▶ [Activity] Look below and pull out each line with the word "begin".

===== Information given

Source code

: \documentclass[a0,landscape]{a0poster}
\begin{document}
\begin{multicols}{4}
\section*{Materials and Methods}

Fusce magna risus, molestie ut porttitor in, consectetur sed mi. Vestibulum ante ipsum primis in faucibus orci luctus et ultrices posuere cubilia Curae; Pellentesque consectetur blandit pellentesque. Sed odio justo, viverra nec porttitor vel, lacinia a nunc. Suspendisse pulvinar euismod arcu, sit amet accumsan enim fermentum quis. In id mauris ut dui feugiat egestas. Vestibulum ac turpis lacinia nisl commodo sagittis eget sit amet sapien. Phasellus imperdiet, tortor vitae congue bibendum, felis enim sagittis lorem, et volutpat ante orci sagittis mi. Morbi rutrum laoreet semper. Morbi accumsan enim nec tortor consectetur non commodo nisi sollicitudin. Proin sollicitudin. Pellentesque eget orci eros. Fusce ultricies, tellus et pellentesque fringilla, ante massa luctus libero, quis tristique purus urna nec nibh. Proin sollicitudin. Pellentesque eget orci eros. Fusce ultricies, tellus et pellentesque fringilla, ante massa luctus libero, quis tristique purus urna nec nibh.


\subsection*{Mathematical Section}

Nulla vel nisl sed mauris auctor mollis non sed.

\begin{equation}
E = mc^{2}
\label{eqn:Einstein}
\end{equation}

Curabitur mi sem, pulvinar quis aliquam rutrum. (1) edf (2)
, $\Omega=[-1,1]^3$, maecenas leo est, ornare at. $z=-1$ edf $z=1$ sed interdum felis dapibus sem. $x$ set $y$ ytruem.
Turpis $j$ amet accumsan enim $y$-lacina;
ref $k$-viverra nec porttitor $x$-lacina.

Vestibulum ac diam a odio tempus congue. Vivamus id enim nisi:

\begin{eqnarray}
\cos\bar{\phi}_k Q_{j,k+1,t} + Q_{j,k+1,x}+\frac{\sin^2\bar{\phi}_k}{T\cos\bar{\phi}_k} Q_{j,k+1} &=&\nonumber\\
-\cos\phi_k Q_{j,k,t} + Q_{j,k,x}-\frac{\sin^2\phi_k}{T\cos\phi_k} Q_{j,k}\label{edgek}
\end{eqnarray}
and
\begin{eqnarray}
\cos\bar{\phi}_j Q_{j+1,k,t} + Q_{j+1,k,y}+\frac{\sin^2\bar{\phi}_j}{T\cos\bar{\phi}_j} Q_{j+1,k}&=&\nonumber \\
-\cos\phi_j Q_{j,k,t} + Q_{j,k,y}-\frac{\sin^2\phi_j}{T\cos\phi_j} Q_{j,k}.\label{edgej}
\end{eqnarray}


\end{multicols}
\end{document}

==========

▶ [Response to the exercise]
\begin{document}
\begin{multicols}{4}
\begin{equation}
\begin{eqnarray}
\begin{eqnarray}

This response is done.